Exercise material below:
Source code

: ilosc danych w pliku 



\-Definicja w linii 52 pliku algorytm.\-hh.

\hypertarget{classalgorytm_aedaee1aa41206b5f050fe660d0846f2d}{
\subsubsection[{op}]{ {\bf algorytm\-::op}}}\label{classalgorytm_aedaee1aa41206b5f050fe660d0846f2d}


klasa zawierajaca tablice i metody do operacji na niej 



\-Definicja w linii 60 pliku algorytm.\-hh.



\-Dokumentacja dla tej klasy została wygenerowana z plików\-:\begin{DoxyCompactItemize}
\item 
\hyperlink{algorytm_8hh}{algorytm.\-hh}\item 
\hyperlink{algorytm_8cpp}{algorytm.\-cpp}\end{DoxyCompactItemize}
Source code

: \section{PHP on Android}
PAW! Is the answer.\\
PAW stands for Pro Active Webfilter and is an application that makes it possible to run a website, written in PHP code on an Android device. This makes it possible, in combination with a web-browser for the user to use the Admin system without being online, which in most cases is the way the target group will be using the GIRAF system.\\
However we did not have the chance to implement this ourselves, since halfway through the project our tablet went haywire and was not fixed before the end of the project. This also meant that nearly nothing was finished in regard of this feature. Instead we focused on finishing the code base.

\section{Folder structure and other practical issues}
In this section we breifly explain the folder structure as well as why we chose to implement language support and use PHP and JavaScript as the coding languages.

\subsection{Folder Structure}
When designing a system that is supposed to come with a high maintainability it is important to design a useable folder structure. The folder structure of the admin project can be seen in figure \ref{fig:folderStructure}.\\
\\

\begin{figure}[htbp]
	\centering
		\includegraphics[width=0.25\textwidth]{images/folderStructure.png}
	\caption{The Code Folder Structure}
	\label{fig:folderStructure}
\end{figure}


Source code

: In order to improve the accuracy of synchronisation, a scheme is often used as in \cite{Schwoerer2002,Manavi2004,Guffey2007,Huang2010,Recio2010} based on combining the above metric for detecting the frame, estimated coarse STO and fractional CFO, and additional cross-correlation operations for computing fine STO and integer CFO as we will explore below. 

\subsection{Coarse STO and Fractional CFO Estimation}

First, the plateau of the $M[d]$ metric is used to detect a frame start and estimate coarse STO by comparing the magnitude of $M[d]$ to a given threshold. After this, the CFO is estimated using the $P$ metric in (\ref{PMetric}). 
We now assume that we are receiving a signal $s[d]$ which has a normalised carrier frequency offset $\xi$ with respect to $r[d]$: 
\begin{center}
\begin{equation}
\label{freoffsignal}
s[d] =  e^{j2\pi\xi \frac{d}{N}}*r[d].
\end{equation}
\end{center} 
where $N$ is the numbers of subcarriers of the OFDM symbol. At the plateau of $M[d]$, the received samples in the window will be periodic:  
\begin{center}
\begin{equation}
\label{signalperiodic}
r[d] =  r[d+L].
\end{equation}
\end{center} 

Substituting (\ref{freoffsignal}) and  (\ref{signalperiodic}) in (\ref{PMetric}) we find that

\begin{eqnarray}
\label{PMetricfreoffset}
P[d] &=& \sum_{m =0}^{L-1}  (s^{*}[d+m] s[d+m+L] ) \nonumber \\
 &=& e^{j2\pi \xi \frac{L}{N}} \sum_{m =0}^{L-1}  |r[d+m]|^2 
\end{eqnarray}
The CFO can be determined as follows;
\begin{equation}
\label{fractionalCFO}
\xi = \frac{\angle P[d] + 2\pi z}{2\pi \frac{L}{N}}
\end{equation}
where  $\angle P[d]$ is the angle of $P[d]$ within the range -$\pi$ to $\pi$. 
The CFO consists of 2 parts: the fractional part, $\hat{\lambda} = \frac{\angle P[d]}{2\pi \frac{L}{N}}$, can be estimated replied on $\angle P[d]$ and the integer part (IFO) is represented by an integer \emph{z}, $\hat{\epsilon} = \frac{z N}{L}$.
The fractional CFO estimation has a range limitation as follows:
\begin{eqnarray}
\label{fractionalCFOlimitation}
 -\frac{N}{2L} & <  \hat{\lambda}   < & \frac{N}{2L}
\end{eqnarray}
End of Exercise material.
(Brief):
A complete answer lists each line of the data that holds the word "follows".

(Task output):
The CFO can be determined as follows;
The fractional CFO estimation has a range limitation as follows:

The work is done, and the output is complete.